==== EXERCISE MATERIALS ====
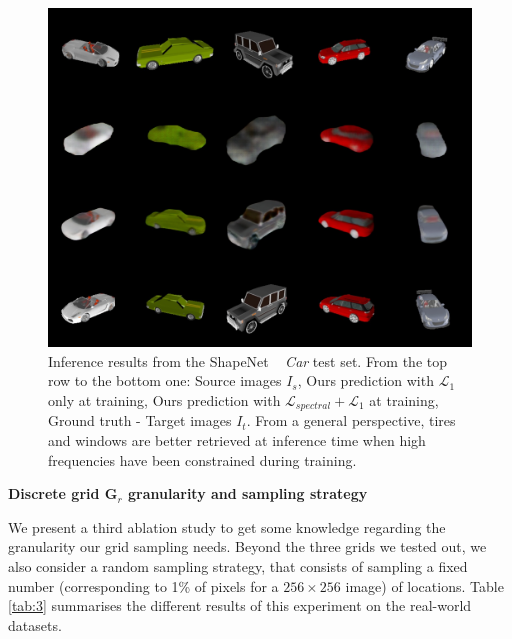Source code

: \begin{figure}[h!]
    \begin{center}
    \includegraphics[width=\textwidth]{images/epipolarnvs/spectralCar.jpg}
    \end{center}
     \caption{Inference results from the ShapeNet ~\cite{chang2015shapenet} \textit{Car} test set. From the top row to the bottom one: Source images  $I_s$, Ours prediction with $\mathcal{L}_{1}$ only at training, Ours prediction with  $\mathcal{L}_{spectral} + \mathcal{L}_{1}$ at training, Ground truth - Target images $I_t$. From a general perspective, tires and windows are better retrieved at inference time when high frequencies have been constrained during training.}
     \label{fig:spectral_res}
\end{figure}

\textbf{Discrete grid $\textbf{G}_{r}$ granularity and sampling strategy}

We present a third ablation study to get some knowledge regarding the granularity our grid sampling needs. Beyond the three grids we tested out, we also consider a random sampling strategy, that consists of sampling a fixed number (corresponding to 1\% of pixels for a $256\times 256$ image) of locations. Table \ref{tab:3} summarises the different results of this experiment on the real-world datasets.

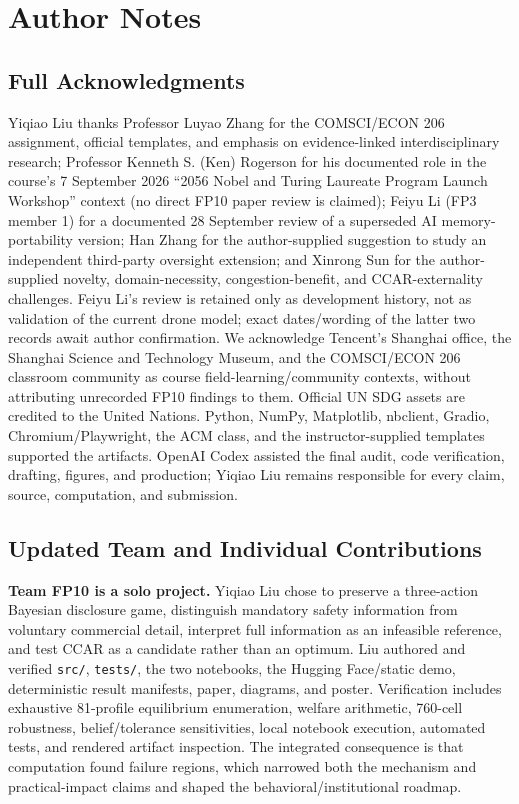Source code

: \clearpage\nobalance
\section*{Author Notes}
\subsection*{Full Acknowledgments}
Yiqiao Liu thanks Professor Luyao Zhang for the COMSCI/ECON 206 assignment, official templates, and emphasis on evidence-linked interdisciplinary research; Professor Kenneth S. (Ken) Rogerson for his documented role in the course's 7 September 2026 “2056 Nobel and Turing Laureate Program Launch Workshop” context (no direct FP10 paper review is claimed); Feiyu Li (FP3 member 1) for a documented 28 September review of a superseded AI memory-portability version; Han Zhang for the author-supplied suggestion to study an independent third-party oversight extension; and Xinrong Sun for the author-supplied novelty, domain-necessity, congestion-benefit, and CCAR-externality challenges. Feiyu Li's review is retained only as development history, not as validation of the current drone model; exact dates/wording of the latter two records await author confirmation. We acknowledge Tencent's Shanghai office, the Shanghai Science and Technology Museum, and the COMSCI/ECON 206 classroom community as course field-learning/community contexts, without attributing unrecorded FP10 findings to them. Official UN SDG assets are credited to the United Nations. Python, NumPy, Matplotlib, nbclient, Gradio, Chromium/Playwright, the ACM class, and the instructor-supplied templates supported the artifacts. OpenAI Codex assisted the final audit, code verification, drafting, figures, and production; Yiqiao Liu remains responsible for every claim, source, computation, and submission.

\subsection*{Updated Team and Individual Contributions}
\textbf{Team FP10 is a solo project.} Yiqiao Liu chose to preserve a three-action Bayesian disclosure game, distinguish mandatory safety information from voluntary commercial detail, interpret full information as an infeasible reference, and test CCAR as a candidate rather than an optimum. Liu authored and verified \texttt{src/}, \texttt{tests/}, the two notebooks, the Hugging Face/static demo, deterministic result manifests, paper, diagrams, and poster. Verification includes exhaustive 81-profile equilibrium enumeration, welfare arithmetic, 760-cell robustness, belief/tolerance sensitivities, local notebook execution, automated tests, and rendered artifact inspection. The integrated consequence is that computation found failure regions, which narrowed both the mechanism and practical-impact claims and shaped the behavioral/institutional roadmap.

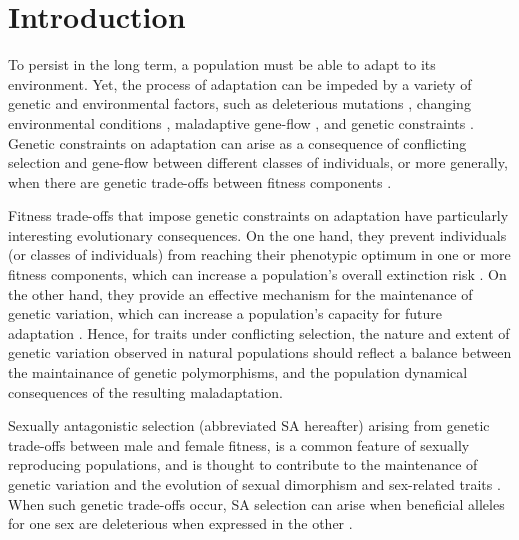 \documentclass[11pt]{article}
\begin{document}
\newpage{}

\section*{Introduction}


To persist in the long term, a population must be able to adapt to its environment. Yet, the process of adaptation can be impeded by a variety of genetic and environmental factors, such as deleterious mutations \citep{Haldane1937}, changing environmental conditions \citep{Maynard-Smith1976, LandeShannon1996,OrrUnckless2008}, maladaptive gene-flow \citep{KirkpatrickBarton1997, BolnickNosil2007}, and genetic constraints \citep{ConnallonHall2018, MatthewsConnallon2019}. Genetic constraints on adaptation can arise as a consequence of conflicting selection and gene-flow between different classes of individuals, or more generally, when there are genetic trade-offs between fitness components \citep{CharlesworthHughes2000, ConnallonHall2018}. 

Fitness trade-offs that impose genetic constraints on adaptation have particularly interesting evolutionary consequences. On the one hand, they prevent individuals (or classes of individuals) from reaching their phenotypic optimum in one or more fitness components, which can increase a population's overall extinction risk \citep{kokko2003sexy,harts2014demography}. On the other hand, they provide an effective mechanism for the maintenance of genetic variation, which can increase a population's capacity for future adaptation \citep{Fisher1930, CharlesworthHughes2000, ConnallonHall2018, MatthewsConnallon2019}. Hence, for traits under conflicting selection, the nature and extent of genetic variation observed in natural populations should reflect a balance between the maintainance of genetic polymorphisms, and the population dynamical consequences of the resulting maladaptation.

Sexually antagonistic selection (abbreviated SA hereafter) arising from genetic trade-offs between male and female fitness, is a common feature of sexually reproducing populations, and is thought to contribute to the maintenance of genetic variation and the evolution of sexual dimorphism and sex-related traits \citep{Lande1980, Rice1992, Charlesworth1999, RiceChippindale2001, BondurianskyChenoweth2009,Olito2019}. When such genetic trade-offs occur, SA selection can arise when beneficial alleles for one sex are deleterious when expressed in the other \citep{Kidwell1977, Rice1992, ConnallonClark2012}. 
\end{document}
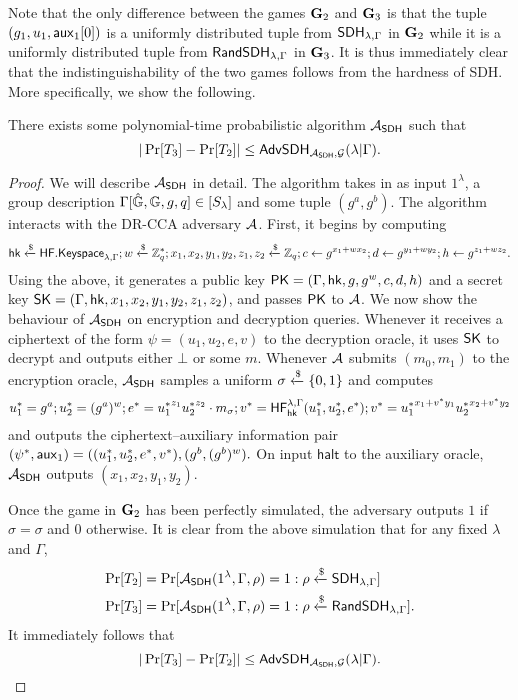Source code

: Note that the only difference between the games $\mathbf{G}_2$ and $\mathbf{G}_3$ is that the tuple $(g_1, u_1, \mathsf{aux}_1[0])$ is a uniformly distributed tuple from $\mathsf{SDH}_{\lambda,\Gamma}$ in $\mathbf{G}_2$ while it is a uniformly distributed tuple from $\mathsf{RandSDH}_{\lambda,\Gamma}$ in $\mathbf{G}_3$. It is thus immediately clear that the indistinguishability of the two games follows from the hardness of SDH. More specifically, we show the following.

\begin{lemma}
	\label{lem:sdh-game}
	There exists some polynomial-time probabilistic algorithm $\mathcal{A}_\mathsf{SDH}$ such that $$|\Pr[T_3]-\Pr[T_2]|\leq\mathsf{AdvSDH}_{\mathcal{A}_\mathsf{SDH}, \mathcal{G}}(\lambda|\Gamma).$$
\end{lemma}
\begin{proof}
	We will describe $\mathcal{A}_\mathsf{SDH}$ in detail. The algorithm takes in as input $1^\lambda$, a group description $\Gamma[\hat{\mathbb{G}},\mathbb{G},g,q]\in[S_\lambda]$ and some tuple $(g^a, g^{b})$. The algorithm interacts with the DR-CCA adversary $\mathcal{A}$. First, it begins by computing
	$$\mathsf{hk}\xleftarrow{\$}\mathsf{HF.Keyspace}_{\lambda, \Gamma}; w\xleftarrow{\$}\mathbb{Z}^{*}_q; x_1,x_2,y_1,y_2,z_1,z_2\xleftarrow{\$}\mathbb{Z}_q; c\gets g^{x_1+wx_2}; d\gets g^{y_1+wy_2}; h\gets g^{z_1+wz_2}.$$
	Using the above, it generates a public key $\mathsf{PK} = (\Gamma, \mathsf{hk}, g,g^w, c, d, h)$ and a secret key $\mathsf{SK} = (\Gamma,\mathsf{hk},x_1,x_2,y_1,y_2,z_1,z_2)$, and passes $\mathsf{PK}$ to $\mathcal{A}$. We now show the behaviour of $\mathcal{A}_\mathsf{SDH}$ on encryption and decryption queries. Whenever it receives a ciphertext of the form $\psi = (u_1,u_2,e,v)$ to the decryption oracle, it uses $\mathsf{SK}$ to decrypt and outputs either $\bot$ or some $m$. Whenever $\mathcal{A}$ submits $(m_0,m_1)$ to the encryption oracle, $\mathcal{A}_\mathsf{SDH}$ samples a uniform $\sigma\xleftarrow{\$}\{0,1\}$ and computes
	$$u_1^{*} = g^a; u_2^{*} = (g^a)^w; e^{*} = {u_1^{*}}^{z_1}{u_2^{*}}^{z_2}\cdot m_\sigma; v^{*} =\mathsf{HF}_{\mathsf{hk}}^{\lambda,\Gamma}(u_1^{*},u_2^{*},e^{*}); v^{*} = {u_1^{*}}^{x_1+v^{*}y_1}{u_2^{*}}^{x_2+v^{*}y_2}$$ and outputs the ciphertext--auxiliary information pair $(\psi^{*},\mathsf{aux}_1) = ((u_1^{*},u_2^{*},e^{*},v^{*}), (g^{b}, (g^{b})^w).$ On input $\mathsf{halt}$ to the auxiliary oracle, $\mathcal{A}_\mathsf{SDH}$ outputs $(x_1,x_2,y_1,y_2)$.
	
	Once the game in $\mathbf{G}_2$ has been perfectly simulated, the adversary outputs $1$ if $\hat{\sigma} = \sigma$ and $0$ otherwise. It is clear from the above simulation that for any fixed $\lambda$ and $\Gamma$, 
	\begin{align*}
		\Pr[T_2] &= \Pr[\mathcal{A}_\mathsf{SDH}(1^\lambda,\Gamma,\rho) = 1 : \rho\xleftarrow{\$}\mathsf{SDH}_{\lambda,\Gamma}]\\
		\Pr[T_3] &= \Pr[\mathcal{A}_\mathsf{SDH}(1^\lambda,\Gamma,\rho) = 1 : \rho\xleftarrow{\$}\mathsf{RandSDH}_{\lambda,\Gamma}].
	\end{align*}
	It immediately follows that 
	$$|\Pr[T_3]-\Pr[T_2]|\leq\mathsf{AdvSDH}_{\mathcal{A}_\mathsf{SDH}, \mathcal{G}}(\lambda|\Gamma).$$
\end{proof}

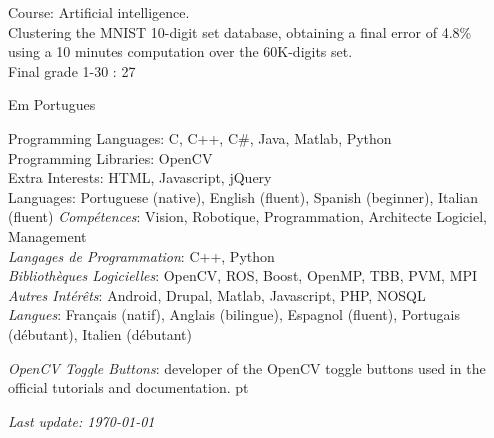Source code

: \documentclass{article}
\begin{document}
\begin{llist}
{ 
Course: Artificial intelligence.\\
Clustering the MNIST 10-digit set database, obtaining a final error of 4.8\%\\
using a 10 minutes computation over the 60K-digits set.\\
Final grade 1-30 : 27

}
{

Em Portugues

}

{
Programming Languages: C, C++, C\#, Java, Matlab, Python\\
Programming Libraries: OpenCV \\
Extra Interests: HTML, Javascript, jQuery \\
Languages: Portuguese (native), English (fluent), Spanish (beginner), Italian (fluent)
}
{
{\em Comp\'{e}tences}: Vision, Robotique, Programmation, Architecte Logiciel, Management\\
{\em Langages de Programmation}: C++, Python\\
{\em Biblioth\`{e}ques Logicielles}: OpenCV, ROS, Boost, OpenMP, TBB, PVM, MPI \\
{\em Autres Int\'{e}r\^{e}ts}: Android, Drupal, Matlab, Javascript, PHP, NOSQL \\
{\em Langues}: Fran\c{c}ais (natif), Anglais (bilingue), Espagnol (fluent), Portugais (d\'{e}butant), Italien
(d\'{e}butant)
}

{
{\em OpenCV Toggle Buttons}: developer of the OpenCV toggle buttons used in the official tutorials and documentation.
}
{
pt
}




\end{llist}

{\em Last update: \today}
\end{document}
====
• WHAT THE TASK REQUIRES:
Your response should hold only an exact copy of the lines above, from the one containing "Clustering the MNIST" through the end of the entries.

• RESPONSE TO THE TASK:
Clustering the MNIST 10-digit set database, obtaining a final error of 4.8\%\\
using a 10 minutes computation over the 60K-digits set.\\
Final grade 1-30 : 27

}
{

Em Portugues

}

{
Programming Languages: C, C++, C\#, Java, Matlab, Python\\
Programming Libraries: OpenCV \\
Extra Interests: HTML, Javascript, jQuery \\
Languages: Portuguese (native), English (fluent), Spanish (beginner), Italian (fluent)
}
{
{\em Comp\'{e}tences}: Vision, Robotique, Programmation, Architecte Logiciel, Management\\
{\em Langages de Programmation}: C++, Python\\
{\em Biblioth\`{e}ques Logicielles}: OpenCV, ROS, Boost, OpenMP, TBB, PVM, MPI \\
{\em Autres Int\'{e}r\^{e}ts}: Android, Drupal, Matlab, Javascript, PHP, NOSQL \\
{\em Langues}: Fran\c{c}ais (natif), Anglais (bilingue), Espagnol (fluent), Portugais (d\'{e}butant), Italien
(d\'{e}butant)
}

{
{\em OpenCV Toggle Buttons}: developer of the OpenCV toggle buttons used in the official tutorials and documentation.
}
{
pt
}




\end{llist}

{\em Last update: \today}
\end{document}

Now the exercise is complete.